Чад печально улыбнулся. При взгляде на Рубину, в его памяти вспыхнуло ослепительное, как искра, воспоминание — воспоминание о дочери. Он вспомнил даже её имя. Её звали Чели. Пять лет назад он потерял свою дочь. Чад растил её в одиночку целых двадцать лет, воспитывал девочку на самых лучших примерах, на самых светлых идеалах, которые знал. Чели выросла благодаря его стараниям замечательным человеком — добрым, отзывчивым, талантливым, стремящимся жадно познавать тайны мироздания и помогать людям вокруг себя. Чад не мог налюбоваться ею: своей кровиночкой, своей красавицей, своей умницей.
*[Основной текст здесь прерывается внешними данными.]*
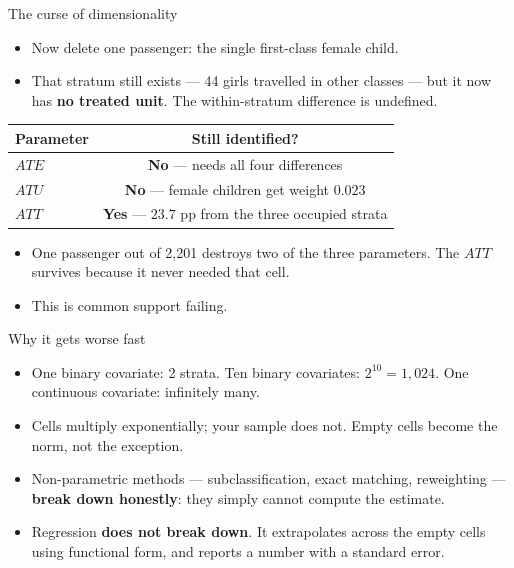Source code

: \documentclass[
  11pt,
  ignorenonframetext,
  aspectratio=169,
]{beamer}
\providecommand{\tightlist}{%
  \setlength{\itemsep}{0pt}\setlength{\parskip}{0pt}}
\begin{document}
\begin{frame}{The curse of dimensionality}
\protect{}\label{the-curse-of-dimensionality}
\begin{itemize}
\tightlist
\item
  Now delete one passenger: the single first-class female child.
\item
  That stratum still exists --- 44 girls travelled in other classes ---
  but it now has \textbf{no treated unit}. The within-stratum difference
  is undefined.
\end{itemize}

\begin{center}
\begin{tabular}{lc}
\toprule
Parameter & Still identified? \\
\midrule
$ATE$ & \textbf{No} --- needs all four differences \\
$ATU$ & \textbf{No} --- female children get weight $0.023$ \\
$ATT$ & \textbf{Yes} --- $23.7$ pp from the three occupied strata \\
\bottomrule
\end{tabular}
\end{center}

\vspace{0.4em}

\begin{itemize}
\tightlist
\item
  One passenger out of 2,201 destroys two of the three parameters. The
  \(ATT\) survives because it never needed that cell.
\item
  This is common support failing.
\end{itemize}
\end{frame}

\begin{frame}{Why it gets worse fast}
\protect{}\label{why-it-gets-worse-fast}
\begin{itemize}
\tightlist
\item
  One binary covariate: 2 strata. Ten binary covariates:
  \(2^{10} = 1{,}024\). One continuous covariate: infinitely many.
\item
  Cells multiply exponentially; your sample does not. Empty cells become
  the norm, not the exception.
\item
  Non-parametric methods --- subclassification, exact matching,
  reweighting --- \textbf{break down honestly}: they simply cannot
  compute the estimate.
\item
  Regression \textbf{does not break down}. It extrapolates across the
  empty cells using functional form, and reports a number with a
  standard error.
\end{itemize}
\end{frame}
\end{document}

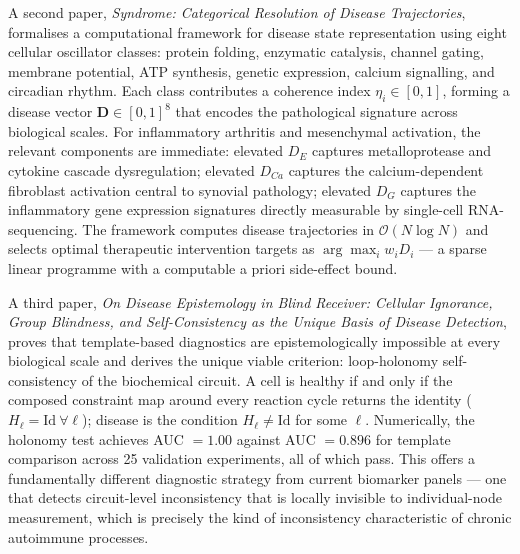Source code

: \documentclass[12pt,a4paper]{article}
\begin{document}
A second paper, \textit{Syndrome: Categorical Resolution of Disease Trajectories},
formalises a computational framework for disease state representation using eight
cellular oscillator classes: protein folding, enzymatic catalysis, channel gating,
membrane potential, ATP synthesis, genetic expression, calcium signalling, and
circadian rhythm. Each class contributes a coherence index $\eta_i \in [0,1]$,
forming a disease vector $\mathbf{D} \in [0,1]^8$ that encodes the pathological
signature across biological scales. For inflammatory arthritis and mesenchymal
activation, the relevant components are immediate: elevated $D_E$ captures
metalloprotease and cytokine cascade dysregulation; elevated $D_{Ca}$ captures
the calcium-dependent fibroblast activation central to synovial pathology;
elevated $D_G$ captures the inflammatory gene expression signatures directly
measurable by single-cell RNA-sequencing. The framework computes disease
trajectories in $\mathcal{O}(N \log N)$ and selects optimal therapeutic
intervention targets as $\arg\max_i w_i D_i$ --- a sparse linear programme
with a computable a priori side-effect bound.

A third paper, \textit{On Disease Epistemology in Blind Receiver: Cellular
Ignorance, Group Blindness, and Self-Consistency as the Unique Basis of Disease
Detection}, proves that template-based diagnostics are epistemologically
impossible at every biological scale and derives the unique viable criterion:
loop-holonomy self-consistency of the biochemical circuit. A cell is healthy if
and only if the composed constraint map around every reaction cycle returns the
identity ($H_\ell = \mathrm{Id}\ \forall\ell$); disease is the condition
$H_\ell \neq \mathrm{Id}$ for some $\ell$. Numerically, the holonomy test
achieves AUC $= 1.00$ against AUC $= 0.896$ for template comparison across
25 validation experiments, all of which pass. This offers a fundamentally
different diagnostic strategy from current biomarker panels --- one that detects
circuit-level inconsistency that is locally invisible to individual-node
measurement, which is precisely the kind of inconsistency characteristic of
chronic autoimmune processes.
\end{document}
Когда ей исполнилось двадцать, Чели сама захотела пойти по стопам отца и стать учителем, чтобы дарить детям только чистое, доброе, светлое — всё, что исходило из её сердца. Именно тогда она написала свои первые в жизни стихи и поделилась ими с отцом, краснея от смущения и возбуждения:
Как будто вначале дороги
Стою, отправляясь в путь.
Крепче несите ноги,
Не дайте с дороги свернуть!
Я знаю, тропинки бывают,
Ведущие в тихий уют,
Где гадины гнёзда свивают,
Где жалкие твари живут.
Нет мне туда дороги,
Пути в эти заросли нет!
Крепче несите ноги
В мир не добытых побед!
Чад не стал переубеждать или отговаривать дочь, уважая её право на выбор своей судьбы. Но разве можно на этой планете воспитывать и учить детей добру, учить их быть героями и творцами?.. Спустя пару лет обучения Чели ясно осознала, что хорошее образование для простых людей на Гивее уничтожено существующим здесь режимом, которому не нужны творцы и добыватели великих побед, что сами учителя превратились здесь в ненужный никому мусор. Так её мечты и планы на будущее оказались разрушенными.
Это открытие стало для Чели тогда огромным ударом, за которым последовала глубокая продолжительная депрессия. Но Чад, занятый повседневными заботами — заботами, направленными на создание безопасного уюта для дочери, желанием оградить её от жестокого мира вокруг — проглядел, не заметил самого страшного. Хотя как он мог? Ведь все приметы, все подсказки были у него каждый день перед глазами. Чели вдруг похудела за несколько месяцев на два размера, она стала замкнутой и раздражительной. Она пропадала по вечерам, говоря отцу, что работает помощником у какого-то юриста. А потом и вовсе стала сторониться отца, запираясь у себя в комнате. Она избегала целовать Чада, хотя раньше готова была покрывать его ежечасно поцелуями. Даже почерк её изменился, стал неряшливым и корявым, а мысли сбивчивыми и странными.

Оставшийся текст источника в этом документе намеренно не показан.